Records excerpted from a collection
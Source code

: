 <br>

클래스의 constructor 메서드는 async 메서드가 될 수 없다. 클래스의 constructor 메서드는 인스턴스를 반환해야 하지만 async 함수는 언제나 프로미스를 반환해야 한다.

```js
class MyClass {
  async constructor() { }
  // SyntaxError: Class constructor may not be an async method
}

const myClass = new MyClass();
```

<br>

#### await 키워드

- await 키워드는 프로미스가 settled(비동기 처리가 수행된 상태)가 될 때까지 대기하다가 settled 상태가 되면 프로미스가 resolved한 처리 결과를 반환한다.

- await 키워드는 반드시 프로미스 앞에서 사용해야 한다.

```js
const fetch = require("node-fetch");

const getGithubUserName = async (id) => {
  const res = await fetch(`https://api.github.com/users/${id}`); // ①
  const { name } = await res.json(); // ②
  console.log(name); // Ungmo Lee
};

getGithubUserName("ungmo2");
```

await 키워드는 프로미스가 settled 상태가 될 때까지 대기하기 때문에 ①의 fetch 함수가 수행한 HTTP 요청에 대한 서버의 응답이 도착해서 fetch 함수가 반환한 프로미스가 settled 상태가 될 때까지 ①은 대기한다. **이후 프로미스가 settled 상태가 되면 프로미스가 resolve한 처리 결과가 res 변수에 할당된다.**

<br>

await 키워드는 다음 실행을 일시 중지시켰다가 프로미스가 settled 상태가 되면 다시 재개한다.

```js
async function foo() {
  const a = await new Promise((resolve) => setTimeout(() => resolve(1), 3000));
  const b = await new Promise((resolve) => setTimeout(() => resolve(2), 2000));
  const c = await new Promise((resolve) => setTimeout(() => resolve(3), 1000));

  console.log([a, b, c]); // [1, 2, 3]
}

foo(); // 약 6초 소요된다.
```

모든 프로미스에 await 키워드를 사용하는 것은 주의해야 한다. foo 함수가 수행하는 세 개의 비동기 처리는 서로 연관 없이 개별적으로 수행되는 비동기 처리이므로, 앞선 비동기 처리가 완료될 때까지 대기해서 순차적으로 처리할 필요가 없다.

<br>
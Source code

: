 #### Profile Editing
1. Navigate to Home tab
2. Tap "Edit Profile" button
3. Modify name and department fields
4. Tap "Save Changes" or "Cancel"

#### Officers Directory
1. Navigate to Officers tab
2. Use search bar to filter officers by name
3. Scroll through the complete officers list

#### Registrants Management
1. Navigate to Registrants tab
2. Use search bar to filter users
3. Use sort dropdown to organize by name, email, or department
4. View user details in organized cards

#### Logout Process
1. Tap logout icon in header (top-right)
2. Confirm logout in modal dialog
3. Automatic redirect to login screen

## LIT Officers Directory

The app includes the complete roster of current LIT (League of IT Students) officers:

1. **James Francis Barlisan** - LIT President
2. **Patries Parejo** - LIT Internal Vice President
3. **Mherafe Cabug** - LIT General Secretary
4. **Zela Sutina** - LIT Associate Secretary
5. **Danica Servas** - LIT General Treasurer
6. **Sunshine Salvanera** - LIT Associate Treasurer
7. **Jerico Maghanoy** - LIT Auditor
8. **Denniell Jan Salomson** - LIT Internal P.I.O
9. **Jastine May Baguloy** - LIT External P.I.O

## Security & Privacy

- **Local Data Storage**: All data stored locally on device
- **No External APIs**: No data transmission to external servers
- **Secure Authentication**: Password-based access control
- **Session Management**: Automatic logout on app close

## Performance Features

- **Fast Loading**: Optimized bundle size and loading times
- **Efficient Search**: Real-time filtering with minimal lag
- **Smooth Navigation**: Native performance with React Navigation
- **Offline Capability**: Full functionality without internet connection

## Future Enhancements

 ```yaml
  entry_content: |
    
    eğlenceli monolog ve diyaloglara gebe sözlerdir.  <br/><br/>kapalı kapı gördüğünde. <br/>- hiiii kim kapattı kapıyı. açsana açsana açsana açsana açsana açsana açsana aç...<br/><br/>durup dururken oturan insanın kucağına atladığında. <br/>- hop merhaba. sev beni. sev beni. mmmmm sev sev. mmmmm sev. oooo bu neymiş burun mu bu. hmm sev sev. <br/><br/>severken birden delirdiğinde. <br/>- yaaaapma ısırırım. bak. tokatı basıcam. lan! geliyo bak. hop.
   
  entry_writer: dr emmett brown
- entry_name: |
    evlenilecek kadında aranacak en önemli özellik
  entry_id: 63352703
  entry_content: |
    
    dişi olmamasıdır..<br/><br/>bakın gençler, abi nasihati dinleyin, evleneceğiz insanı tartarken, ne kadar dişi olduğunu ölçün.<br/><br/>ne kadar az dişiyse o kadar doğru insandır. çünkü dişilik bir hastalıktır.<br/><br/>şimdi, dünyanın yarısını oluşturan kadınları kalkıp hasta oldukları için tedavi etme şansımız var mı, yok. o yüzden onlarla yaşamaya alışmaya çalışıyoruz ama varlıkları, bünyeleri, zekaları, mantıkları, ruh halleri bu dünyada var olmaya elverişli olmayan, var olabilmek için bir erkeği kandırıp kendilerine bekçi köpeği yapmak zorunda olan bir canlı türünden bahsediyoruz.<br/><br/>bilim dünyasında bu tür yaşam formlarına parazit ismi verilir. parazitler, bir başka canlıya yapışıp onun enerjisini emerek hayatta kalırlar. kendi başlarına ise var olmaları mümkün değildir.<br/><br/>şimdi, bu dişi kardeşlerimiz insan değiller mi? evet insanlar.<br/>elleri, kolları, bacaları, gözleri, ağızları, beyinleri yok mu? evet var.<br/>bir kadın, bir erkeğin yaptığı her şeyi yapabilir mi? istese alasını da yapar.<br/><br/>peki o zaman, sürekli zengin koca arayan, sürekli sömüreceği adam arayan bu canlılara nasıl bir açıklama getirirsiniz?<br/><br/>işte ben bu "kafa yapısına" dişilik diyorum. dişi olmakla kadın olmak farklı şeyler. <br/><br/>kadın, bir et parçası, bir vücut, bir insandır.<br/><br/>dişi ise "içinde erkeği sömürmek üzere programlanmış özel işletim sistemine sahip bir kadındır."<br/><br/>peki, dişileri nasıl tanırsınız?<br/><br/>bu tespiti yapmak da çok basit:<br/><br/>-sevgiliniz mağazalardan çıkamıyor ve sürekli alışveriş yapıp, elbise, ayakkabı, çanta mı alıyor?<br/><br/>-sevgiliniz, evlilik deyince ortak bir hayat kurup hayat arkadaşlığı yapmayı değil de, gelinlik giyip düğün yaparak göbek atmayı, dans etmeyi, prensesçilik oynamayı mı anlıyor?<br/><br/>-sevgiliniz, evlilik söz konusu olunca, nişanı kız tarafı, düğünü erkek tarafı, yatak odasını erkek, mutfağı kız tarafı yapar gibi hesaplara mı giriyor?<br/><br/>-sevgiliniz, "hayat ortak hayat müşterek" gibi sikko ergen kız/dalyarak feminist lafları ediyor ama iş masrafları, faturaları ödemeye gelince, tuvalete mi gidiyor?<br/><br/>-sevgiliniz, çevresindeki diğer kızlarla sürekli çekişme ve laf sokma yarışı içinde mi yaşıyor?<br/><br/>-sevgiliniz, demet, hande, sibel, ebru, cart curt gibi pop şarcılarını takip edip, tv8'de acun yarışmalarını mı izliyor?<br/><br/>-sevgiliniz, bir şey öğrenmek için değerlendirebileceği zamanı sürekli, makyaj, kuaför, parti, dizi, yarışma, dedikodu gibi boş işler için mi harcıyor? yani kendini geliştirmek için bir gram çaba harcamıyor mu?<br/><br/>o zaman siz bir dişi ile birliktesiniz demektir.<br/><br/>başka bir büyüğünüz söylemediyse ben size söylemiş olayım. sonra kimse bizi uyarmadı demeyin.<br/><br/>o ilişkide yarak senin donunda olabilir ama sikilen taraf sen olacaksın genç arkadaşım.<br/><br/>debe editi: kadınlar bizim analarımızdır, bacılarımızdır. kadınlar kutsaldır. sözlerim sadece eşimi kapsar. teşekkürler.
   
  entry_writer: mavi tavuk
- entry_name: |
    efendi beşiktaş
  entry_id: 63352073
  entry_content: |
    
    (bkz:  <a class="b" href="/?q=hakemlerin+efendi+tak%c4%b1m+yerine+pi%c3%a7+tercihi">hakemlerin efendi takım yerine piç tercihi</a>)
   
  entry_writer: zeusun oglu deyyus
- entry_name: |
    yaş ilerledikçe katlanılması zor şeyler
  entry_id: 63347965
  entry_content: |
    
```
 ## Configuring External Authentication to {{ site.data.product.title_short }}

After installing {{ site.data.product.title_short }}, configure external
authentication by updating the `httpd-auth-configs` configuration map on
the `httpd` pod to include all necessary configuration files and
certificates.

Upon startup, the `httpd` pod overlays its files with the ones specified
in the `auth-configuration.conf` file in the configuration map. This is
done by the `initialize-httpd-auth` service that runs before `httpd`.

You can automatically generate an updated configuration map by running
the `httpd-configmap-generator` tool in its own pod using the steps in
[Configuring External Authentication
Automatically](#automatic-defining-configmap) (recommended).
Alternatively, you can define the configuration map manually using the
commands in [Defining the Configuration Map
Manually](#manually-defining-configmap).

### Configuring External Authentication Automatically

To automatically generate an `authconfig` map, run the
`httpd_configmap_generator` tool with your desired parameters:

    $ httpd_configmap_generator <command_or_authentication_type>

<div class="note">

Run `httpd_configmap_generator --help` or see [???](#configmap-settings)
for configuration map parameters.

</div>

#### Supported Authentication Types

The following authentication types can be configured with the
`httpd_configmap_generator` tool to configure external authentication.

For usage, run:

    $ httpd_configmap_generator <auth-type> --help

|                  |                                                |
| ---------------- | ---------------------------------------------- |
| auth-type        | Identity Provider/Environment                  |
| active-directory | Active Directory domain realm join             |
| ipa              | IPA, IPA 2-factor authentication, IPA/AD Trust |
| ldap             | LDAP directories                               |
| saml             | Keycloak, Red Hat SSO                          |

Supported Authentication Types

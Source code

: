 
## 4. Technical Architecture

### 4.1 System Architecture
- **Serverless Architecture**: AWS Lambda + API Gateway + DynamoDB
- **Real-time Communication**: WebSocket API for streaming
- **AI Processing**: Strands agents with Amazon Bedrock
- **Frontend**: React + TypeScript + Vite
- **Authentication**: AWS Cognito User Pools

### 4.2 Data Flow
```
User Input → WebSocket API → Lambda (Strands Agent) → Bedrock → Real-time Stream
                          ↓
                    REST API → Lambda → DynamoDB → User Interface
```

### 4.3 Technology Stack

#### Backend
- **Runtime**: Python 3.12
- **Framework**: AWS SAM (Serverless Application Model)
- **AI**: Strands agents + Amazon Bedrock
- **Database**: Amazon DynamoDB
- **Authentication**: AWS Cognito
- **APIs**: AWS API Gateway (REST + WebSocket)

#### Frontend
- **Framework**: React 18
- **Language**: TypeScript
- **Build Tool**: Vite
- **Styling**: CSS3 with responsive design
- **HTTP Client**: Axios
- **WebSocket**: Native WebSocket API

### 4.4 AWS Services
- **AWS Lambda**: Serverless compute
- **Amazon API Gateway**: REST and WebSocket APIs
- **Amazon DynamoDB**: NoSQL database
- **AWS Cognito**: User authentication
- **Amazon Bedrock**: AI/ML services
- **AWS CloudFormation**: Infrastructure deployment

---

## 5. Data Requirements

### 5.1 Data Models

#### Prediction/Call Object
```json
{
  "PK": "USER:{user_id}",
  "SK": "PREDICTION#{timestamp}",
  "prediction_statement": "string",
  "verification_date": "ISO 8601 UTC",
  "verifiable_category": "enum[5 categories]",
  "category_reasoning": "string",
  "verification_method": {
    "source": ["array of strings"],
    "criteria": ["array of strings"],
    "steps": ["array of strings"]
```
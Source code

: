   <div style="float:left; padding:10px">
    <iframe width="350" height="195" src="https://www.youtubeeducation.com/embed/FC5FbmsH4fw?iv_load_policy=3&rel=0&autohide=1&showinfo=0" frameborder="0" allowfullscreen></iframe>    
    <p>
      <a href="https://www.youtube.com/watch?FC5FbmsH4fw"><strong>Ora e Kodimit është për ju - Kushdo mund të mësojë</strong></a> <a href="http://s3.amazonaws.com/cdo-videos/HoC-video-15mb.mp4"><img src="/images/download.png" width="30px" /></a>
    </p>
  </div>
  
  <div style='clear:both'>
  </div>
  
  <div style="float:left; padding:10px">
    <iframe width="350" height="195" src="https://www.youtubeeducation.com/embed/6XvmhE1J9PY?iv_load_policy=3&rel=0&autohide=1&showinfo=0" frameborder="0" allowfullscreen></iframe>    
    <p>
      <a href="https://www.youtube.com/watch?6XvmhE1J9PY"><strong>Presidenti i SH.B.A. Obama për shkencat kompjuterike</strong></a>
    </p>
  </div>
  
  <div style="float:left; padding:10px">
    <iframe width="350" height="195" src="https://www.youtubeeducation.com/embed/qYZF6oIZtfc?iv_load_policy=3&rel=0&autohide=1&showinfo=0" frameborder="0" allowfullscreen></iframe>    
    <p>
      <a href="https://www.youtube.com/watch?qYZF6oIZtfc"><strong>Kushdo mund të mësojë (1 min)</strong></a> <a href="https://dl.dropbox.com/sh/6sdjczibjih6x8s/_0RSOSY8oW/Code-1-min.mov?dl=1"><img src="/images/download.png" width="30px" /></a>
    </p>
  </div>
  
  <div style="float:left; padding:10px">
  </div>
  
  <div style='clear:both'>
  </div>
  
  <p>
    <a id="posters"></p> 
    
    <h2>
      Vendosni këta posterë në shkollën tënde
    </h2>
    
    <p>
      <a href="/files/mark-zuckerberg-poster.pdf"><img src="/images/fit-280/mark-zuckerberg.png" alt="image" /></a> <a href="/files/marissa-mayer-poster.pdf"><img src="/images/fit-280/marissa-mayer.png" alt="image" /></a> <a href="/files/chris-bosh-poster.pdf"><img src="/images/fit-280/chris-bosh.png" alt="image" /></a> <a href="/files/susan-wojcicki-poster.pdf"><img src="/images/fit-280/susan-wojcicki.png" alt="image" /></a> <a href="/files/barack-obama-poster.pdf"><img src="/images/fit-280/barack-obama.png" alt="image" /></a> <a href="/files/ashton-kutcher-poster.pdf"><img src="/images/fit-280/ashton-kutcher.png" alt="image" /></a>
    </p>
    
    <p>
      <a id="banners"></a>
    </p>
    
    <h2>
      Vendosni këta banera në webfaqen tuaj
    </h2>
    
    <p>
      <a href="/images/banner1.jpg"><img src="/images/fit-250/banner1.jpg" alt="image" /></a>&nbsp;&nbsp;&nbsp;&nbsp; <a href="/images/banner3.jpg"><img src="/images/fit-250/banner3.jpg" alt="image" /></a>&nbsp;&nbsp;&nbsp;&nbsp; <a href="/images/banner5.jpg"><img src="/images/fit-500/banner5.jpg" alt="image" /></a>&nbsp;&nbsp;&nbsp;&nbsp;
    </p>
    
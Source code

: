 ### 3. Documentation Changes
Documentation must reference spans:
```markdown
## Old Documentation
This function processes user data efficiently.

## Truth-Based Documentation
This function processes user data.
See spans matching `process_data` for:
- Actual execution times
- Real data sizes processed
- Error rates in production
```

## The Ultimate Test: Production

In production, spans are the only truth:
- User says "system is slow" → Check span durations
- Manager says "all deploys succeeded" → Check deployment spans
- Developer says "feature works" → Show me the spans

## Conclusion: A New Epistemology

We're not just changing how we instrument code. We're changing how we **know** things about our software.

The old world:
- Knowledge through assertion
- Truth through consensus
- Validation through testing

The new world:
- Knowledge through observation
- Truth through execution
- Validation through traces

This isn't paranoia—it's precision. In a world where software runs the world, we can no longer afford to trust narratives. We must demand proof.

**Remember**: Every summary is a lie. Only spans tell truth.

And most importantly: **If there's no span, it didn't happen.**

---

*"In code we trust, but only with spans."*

▶ _Goal of the exercise_:
Where a line in the records above includes the string "This", show it.

▶ _Completed exercise_:
in the `auth-configuration.conf` file in the configuration map. This is
This function processes user data efficiently.
This function processes user data.
This isn't paranoia—it's precision. In a world where software runs the world, we can no longer afford to trust narratives. We must demand proof.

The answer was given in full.